Dogs and cats, butterflies and slugs, fish and birds, poison ivy and rosebushes and strawberry plants are all organisms. Organisms are composed of organ systems (digestive, circulatory or immune systems, to cite three examples). These systems are in turn composed of organs, which are composed of tissues which are composed of cells. The cell is where the action is!
The definition of life must include the criterion that whatever lives is capable of viable reproduction, which makes it subject to evolution. This definition does not mention cells, but since all life is composed of cells, they are almost a definition of life, too.
There are two kinds of cells, which have already been mentioned in the geology (!) chapter:
- Eukaryotic contain structures called organelles, many of which are not found in prokaryotic cells. One organelle is the nucleus, which houses the DNA.

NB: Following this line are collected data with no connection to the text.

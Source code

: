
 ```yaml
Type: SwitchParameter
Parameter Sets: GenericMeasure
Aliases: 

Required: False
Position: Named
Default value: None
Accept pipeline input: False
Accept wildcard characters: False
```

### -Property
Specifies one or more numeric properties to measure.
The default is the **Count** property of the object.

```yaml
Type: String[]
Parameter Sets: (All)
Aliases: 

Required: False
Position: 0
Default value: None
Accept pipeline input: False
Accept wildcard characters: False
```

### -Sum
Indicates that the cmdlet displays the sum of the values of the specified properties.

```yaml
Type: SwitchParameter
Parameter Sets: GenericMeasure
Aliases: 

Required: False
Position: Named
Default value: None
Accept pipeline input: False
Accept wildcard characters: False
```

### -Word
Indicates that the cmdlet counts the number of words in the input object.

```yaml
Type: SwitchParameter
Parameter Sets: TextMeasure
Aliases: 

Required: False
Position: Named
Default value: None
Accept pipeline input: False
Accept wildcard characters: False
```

- Prokaryotic cells are usually smaller. They do not contain nuclei, so their DNA is floating around in the cytoplasm. They do contain ribosomes to carry out protein synthesis.
Cells come in a huge variety of shapes and functions. But cells are the basis of all living beings and they all have their basic character and components in common, a certain indication of the relatedness of all life. Whether they are nerve cells, muscle cells, skin cells, bone cells or any other kind of cells; whether they come from humans or cats or grasshoppers or oak trees or bacteria, they all are based on common features like a membrane filled with cytoplasm, DNA and RNA for reproduction and the fabrication and use of ATP for energy.
For the moment at least, let us look at the kind of cells we are made of – animal eukaryotic cells.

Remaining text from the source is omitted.